◆ WHAT IS BEING ASKED
Look through the material and copy each line holding "contents".

◆ INPUT DATA
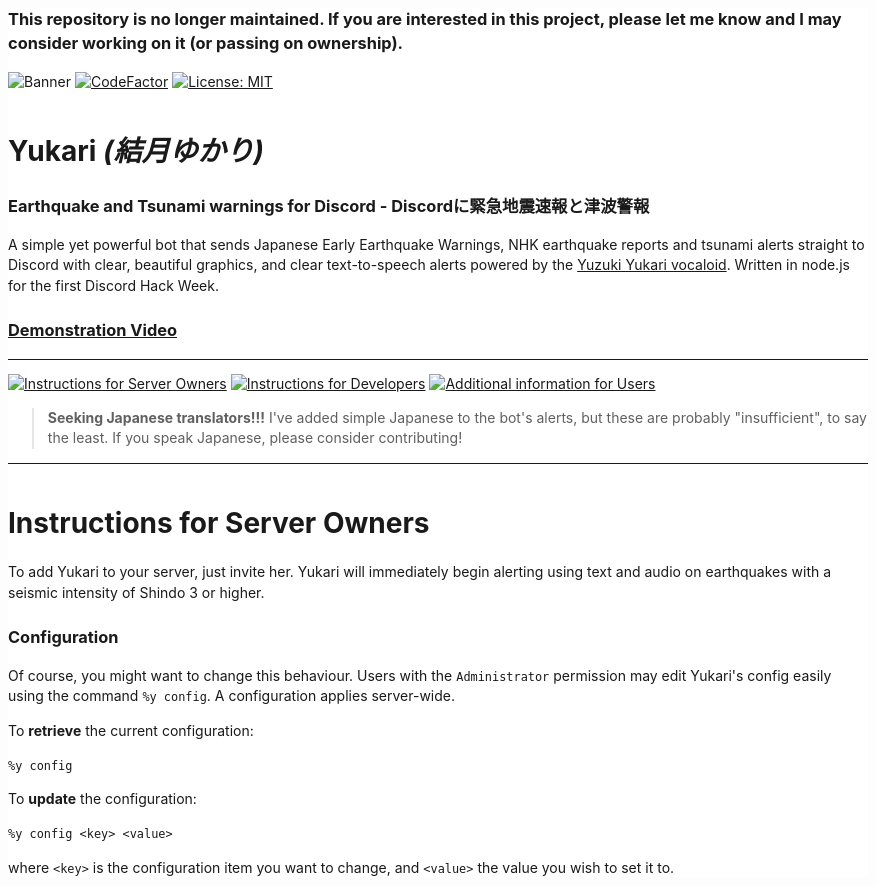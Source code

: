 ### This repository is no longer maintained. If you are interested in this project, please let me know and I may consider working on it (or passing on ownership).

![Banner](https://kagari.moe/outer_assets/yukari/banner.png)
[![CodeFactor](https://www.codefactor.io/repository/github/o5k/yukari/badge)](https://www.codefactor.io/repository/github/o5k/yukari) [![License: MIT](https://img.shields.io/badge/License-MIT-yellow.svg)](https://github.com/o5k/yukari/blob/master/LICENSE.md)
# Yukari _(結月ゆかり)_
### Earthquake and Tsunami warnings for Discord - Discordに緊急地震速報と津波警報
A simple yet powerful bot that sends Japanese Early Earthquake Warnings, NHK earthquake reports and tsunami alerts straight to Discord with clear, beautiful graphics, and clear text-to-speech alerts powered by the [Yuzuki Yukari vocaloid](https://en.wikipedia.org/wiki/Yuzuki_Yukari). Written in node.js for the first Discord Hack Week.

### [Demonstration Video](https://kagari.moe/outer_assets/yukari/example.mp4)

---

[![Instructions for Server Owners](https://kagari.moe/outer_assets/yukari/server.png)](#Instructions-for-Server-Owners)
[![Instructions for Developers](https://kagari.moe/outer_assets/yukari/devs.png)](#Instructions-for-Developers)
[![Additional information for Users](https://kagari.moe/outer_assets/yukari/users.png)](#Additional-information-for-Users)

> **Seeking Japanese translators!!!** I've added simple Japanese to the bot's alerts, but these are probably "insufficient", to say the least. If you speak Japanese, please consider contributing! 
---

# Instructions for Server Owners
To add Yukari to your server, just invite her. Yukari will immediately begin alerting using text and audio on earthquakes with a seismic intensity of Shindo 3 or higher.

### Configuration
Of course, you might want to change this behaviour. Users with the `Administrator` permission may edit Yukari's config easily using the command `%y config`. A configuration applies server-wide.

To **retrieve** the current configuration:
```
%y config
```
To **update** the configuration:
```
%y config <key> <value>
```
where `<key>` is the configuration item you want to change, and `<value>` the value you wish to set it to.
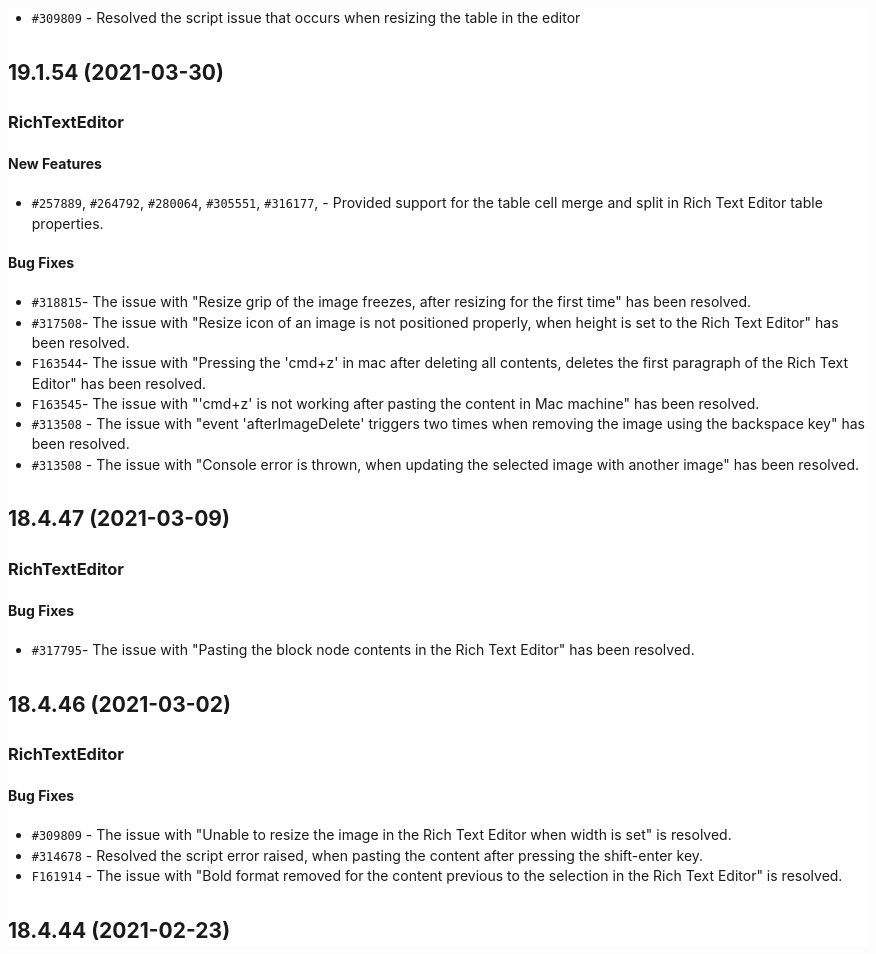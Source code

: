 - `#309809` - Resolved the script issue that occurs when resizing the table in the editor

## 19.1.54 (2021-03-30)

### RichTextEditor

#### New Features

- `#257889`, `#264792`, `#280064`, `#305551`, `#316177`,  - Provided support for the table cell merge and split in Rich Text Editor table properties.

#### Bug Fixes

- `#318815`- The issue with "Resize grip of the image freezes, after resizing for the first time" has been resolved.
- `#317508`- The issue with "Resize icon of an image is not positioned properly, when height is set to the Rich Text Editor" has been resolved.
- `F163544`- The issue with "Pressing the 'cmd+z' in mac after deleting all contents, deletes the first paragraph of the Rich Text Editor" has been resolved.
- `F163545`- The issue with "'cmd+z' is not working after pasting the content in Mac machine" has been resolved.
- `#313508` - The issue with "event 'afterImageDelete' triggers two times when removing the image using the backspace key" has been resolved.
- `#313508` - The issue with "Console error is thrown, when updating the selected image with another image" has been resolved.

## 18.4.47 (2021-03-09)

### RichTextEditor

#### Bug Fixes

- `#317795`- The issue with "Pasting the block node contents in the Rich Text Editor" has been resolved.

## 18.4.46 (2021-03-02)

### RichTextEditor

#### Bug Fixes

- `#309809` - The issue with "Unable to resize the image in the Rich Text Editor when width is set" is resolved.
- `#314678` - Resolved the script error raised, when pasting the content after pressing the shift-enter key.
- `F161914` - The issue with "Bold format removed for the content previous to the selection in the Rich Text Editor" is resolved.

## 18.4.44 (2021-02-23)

◆ WRITTEN SOLUTION
- `F163544`- The issue with "Pressing the 'cmd+z' in mac after deleting all contents, deletes the first paragraph of the Rich Text Editor" has been resolved.
- `#317795`- The issue with "Pasting the block node contents in the Rich Text Editor" has been resolved.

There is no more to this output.